Hyperscale data analysis engines fuel new AI & ML possibilities 

At the same time, we’re seeing rapid adoption of the hyperscale data processing solutions needed to feed these advanced AI and ML tools. For example, one of the challenges is taking terabits per second of input data—which is never in an easy-to-digest state—and getting that transformed from some semi-structured, messy state into relational schema that is indexed, compressed, encrypted, and queryable within seconds. That just has not been possible with legacy technology.  

But new tech breakthroughs now power software data analysis engines that can finally enable this kind of real-time, hyperscale analysis. The difference is the evolution of NVMe solid state drives (SSDs), boosted by high-core-count CPUs and 100-gig NIC connections everywhere.
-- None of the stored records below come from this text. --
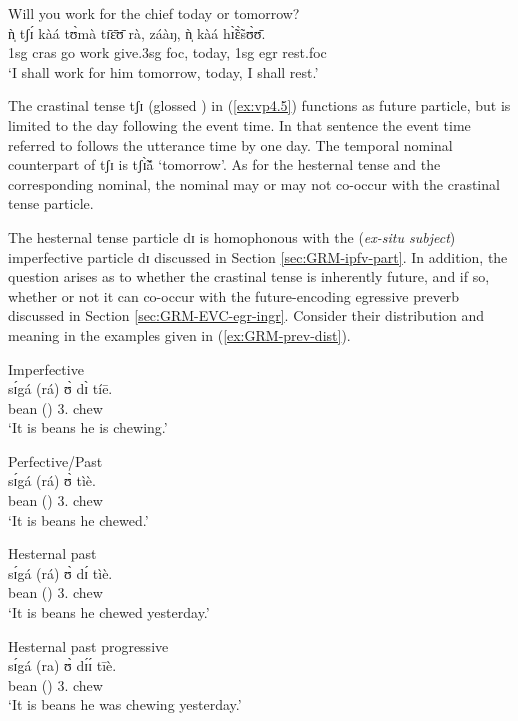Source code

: \begin{exe}
\begin{exe}
\begin{exe}
\begin{exe}
\begin{exe}
\begin{exe}
\begin{exe}
\begin{exe}
\begin{exe}
\begin{exe}
\begin{exe}
\begin{exe}
\ea\label{ex:vp4.5} {\rm Will you work for the chief today or tomorrow?}\\
\gll  ǹ̩ tʃɪ́ kàá tʊ̀mà tɪ̄ɛ̄ʊ̄ rà, záàŋ,  ǹ̩ kàá hɪ̃̀ɛ̃̀sʊ̀ʊ̄.\\
 {\sc 1sg} {\sc cras}  go  work give.{\sc 3sg} {\sc foc},
today,   {\sc 1sg}  {\sc egr} rest.{\sc foc}\\
\glt  `I shall work for
him tomorrow, today,  I shall rest.' 
 \z

The crastinal tense  {\sls tʃɪ} (glossed {\cras})  in  (\ref{ex:vp4.5}) functions as future particle,  but is limited to the day following the event time. In that sentence the event time referred to follows  the utterance time by one day.  The temporal nominal counterpart  of {\sls tʃɪ} is {\sls  tʃɪ̃̀ã́} `tomorrow'. As for the hesternal tense and the corresponding nominal,  the  nominal may or may not co-occur with the crastinal tense particle. 

The hesternal tense particle {\sls dɪ} is homophonous with the ({\it ex-situ
subject}) imperfective particle  {\sls dɪ} discussed in Section
\ref{sec:GRM-ipfv-part}.  In addition, the question arises as to whether the
crastinal tense  is inherently future, and if so, whether or not it can
co-occur with the future-encoding egressive preverb discussed in Section
\ref{sec:GRM-EVC-egr-ingr}. Consider their distribution and meaning in the
examples given in (\ref{ex:GRM-prev-dist}).


\ea\label{ex:GRM-prev-dist}

\ea\label{ex:GRM-prev-dist-chew-presprog}{\rm Imperfective}\\
\gll  sɪ́gá (rá)  ʊ̀ dɪ̀  tíē.\\
 bean  ({\foc}) {3.\sg} {\ipfv} chew\\
\glt `It is {\sc beans} he is chewing.'

 \ex\label{ex:GRM-prev-dist-chew-past}{\rm Perfective/Past}\\
\gll  sɪ́gá (rá) ʊ̀   tìè.\\
 bean  ({\foc}) {3.\sg}  chew\\
\glt `It is {\sc beans} he chewed.'


 \ex\label{ex:GRM-prev-dist-chew-past-hest}{\rm Hesternal past}\\
\gll  sɪ́gá (rá) ʊ̀ dɪ́ tìè.\\
 bean  ({\foc}) {3.\sg} {\hest}  chew\\
\glt `It is {\sc beans} he chewed yesterday.'


 \ex\label{ex:GRM-prev-dist-chew-past-pro}{\rm Hesternal past progressive}\\
\gll  sɪ́gá (ra) ʊ̀ dɪ́ɪ́ tīè.\\
 bean  ({\foc}) {3.\sg} {\hest}  chew\\
\glt `It is {\sc beans} he was chewing yesterday.'


\end{exe}
\end{exe}
\end{exe}
\end{exe}
\end{exe}
\end{exe}
\end{exe}
\end{exe}
\end{exe}
\end{exe}
\end{exe}
\end{exe}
These are the building blocks of Ocient’s hyperscale data processing and analysis solutions, which deliver 10x—and often even 100x—the price performance that was previously available.  

This level of processing and analysis power means sophisticated ML tools cannot just do real-time analysis of the data that’s pouring in (to tell AdTech companies what’s happening), but to deliver prescriptive insights (to tell them how to deal with it).  
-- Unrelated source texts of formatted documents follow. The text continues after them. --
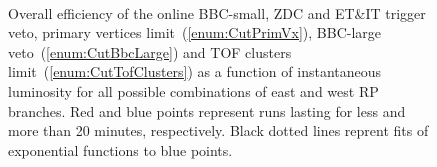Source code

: \begin{figure}[h]
{\begin{subfigure}[b]{\linewidth}
  \end{subfigure}
}%
\quad\quad%
\parbox{0.4725\textwidth}{
  \centering
  \begin{subfigure}[b]{\linewidth}\addtocounter{subfigure}{-2}
  \end{subfigure}\\
  \begin{subfigure}[b]{\linewidth}\addtocounter{subfigure}{1}
  \end{subfigure}
}%
\caption[Overall efficiency of online and offlince cuts as a function of instantaneous luminosity.]{Overall efficiency of the online BBC-small, ZDC and ET\&IT trigger veto, primary vertices limit~(\ref{enum:CutPrimVx}), BBC-large veto~(\ref{enum:CutBbcLarge}) and TOF clusters limit~(\ref{enum:CutTofClusters}) as a function of instantaneous luminosity for all possible combinations of east and west RP branches. Red and blue points represent runs lasting for less and more than 20 minutes, respectively. Black dotted lines reprent fits of exponential functions to blue points.}\label{fig:onlineAndOfflineVetoEff}%
\end{figure}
The most exciting part here isn’t what specific insights are being unlocked; it’s how these tools are uncovering entirely new questions to ask and identifying new correlational relationships to mine for actionable insight and value. For example, taking historical data and enriching it with third party data or other sources—piling data upon new data to unlock even more value and opportunity for AdTech companies and advertisers. 

This really goes back to the original foundation on which the AdTech industry was built: creating value from new and better ways to process and analyze data, and delivering differentiated products that unravel that complexity. 

The hyperscale future is here in AdTech—are you ready? 

There’s no doubt that Big Data is an overused buzzword with a troubled past: so much promise; so much frustration. Yet an honest analysis shows that frustration can’t be blamed on Big Data—it’s just taken our tech stacks this long to catch up.   

But today, AdTech companies finally have access to hyperscale data processing solutions that can ingest, prepare, and process petabytes of data in real time. And they can pair that with a fast-growing generation of AI and ML tools that can make sense of that hyperscale data in all its richness and dimensionality—to find completely unconsidered correlations, and increasingly deliver prescriptive insights. 

With hard learned lessons from the recent past, there has never been a more exciting time to be building AdTech solutions for hyperscale data sets. Leaders should build and maintain modern tech stacks designed to thrive in the hyperscale future, then prepare for new sources of value to emerge from their hyper-dimensional data.